> Action item
A full, exact copy of the listing is needed, with images omitted.

Extracted material Block Start

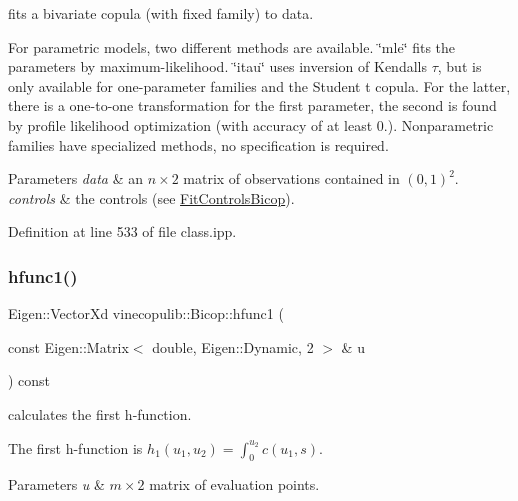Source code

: fits a bivariate copula (with fixed family) to data. 

For parametric models, two different methods are available. {\ttfamily \char`\"{}mle\char`\"{}} fits the parameters by maximum-\/likelihood. {\ttfamily \char`\"{}itau\char`\"{}} uses inversion of Kendall\textquotesingle{}s $ \tau $, but is only available for one-\/parameter families and the Student t copula. For the latter, there is a one-\/to-\/one transformation for the first parameter, the second is found by profile likelihood optimization (with accuracy of at least 0.). Nonparametric families have specialized methods, no specification is required.


\begin{DoxyParams}{Parameters}
{\em data} & an $ n \times 2 $ matrix of observations contained in $(0, 1)^2 $. \\
\hline
{\em controls} & the controls (see \hyperlink{classvinecopulib_1_1_fit_controls_bicop}{Fit\+Controls\+Bicop}). \\
\hline
\end{DoxyParams}


Definition at line 533 of file class.\+ipp.

\mbox{\label{classvinecopulib_1_1_bicop_ae6d42fab3bc19b807f41ccecfc80de46}} 
\subsubsection{\texorpdfstring{hfunc1()}{hfunc1()}}
{\footnotesize\ttfamily Eigen\+::\+Vector\+Xd vinecopulib\+::\+Bicop\+::hfunc1 (\begin{DoxyParamCaption}\item[{const Eigen\+::\+Matrix$<$ double, Eigen\+::\+Dynamic, 2 $>$ \&}]{u }\end{DoxyParamCaption}) const\hspace{0.3cm}{\ttfamily [inline]}}



calculates the first h-\/function. 

The first h-\/function is $ h_1(u_1, u_2) = \int_0^{u_2} c(u_1, s) $. 
\begin{DoxyParams}{Parameters}
{\em u} & $m \times 2$ matrix of evaluation points. \\
\hline
\end{DoxyParams}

Extracted material Block End

> Completed task
Source code

: fits a bivariate copula (with fixed family) to data. 

For parametric models, two different methods are available. {\ttfamily \char`\"{}mle\char`\"{}} fits the parameters by maximum-\/likelihood. {\ttfamily \char`\"{}itau\char`\"{}} uses inversion of Kendall\textquotesingle{}s $ \tau $, but is only available for one-\/parameter families and the Student t copula. For the latter, there is a one-\/to-\/one transformation for the first parameter, the second is found by profile likelihood optimization (with accuracy of at least 0.). Nonparametric families have specialized methods, no specification is required.


\begin{DoxyParams}{Parameters}
{\em data} & an $ n \times 2 $ matrix of observations contained in $(0, 1)^2 $. \\
\hline
{\em controls} & the controls (see \hyperlink{classvinecopulib_1_1_fit_controls_bicop}{Fit\+Controls\+Bicop}). \\
\hline
\end{DoxyParams}


Definition at line 533 of file class.\+ipp.

\mbox{\label{classvinecopulib_1_1_bicop_ae6d42fab3bc19b807f41ccecfc80de46}} 
\subsubsection{\texorpdfstring{hfunc1()}{hfunc1()}}
{\footnotesize\ttfamily Eigen\+::\+Vector\+Xd vinecopulib\+::\+Bicop\+::hfunc1 (\begin{DoxyParamCaption}\item[{const Eigen\+::\+Matrix$<$ double, Eigen\+::\+Dynamic, 2 $>$ \&}]{u }\end{DoxyParamCaption}) const\hspace{0.3cm}{\ttfamily [inline]}}



calculates the first h-\/function. 

The first h-\/function is $ h_1(u_1, u_2) = \int_0^{u_2} c(u_1, s) $. 
\begin{DoxyParams}{Parameters}
{\em u} & $m \times 2$ matrix of evaluation points. \\
\hline
\end{DoxyParams}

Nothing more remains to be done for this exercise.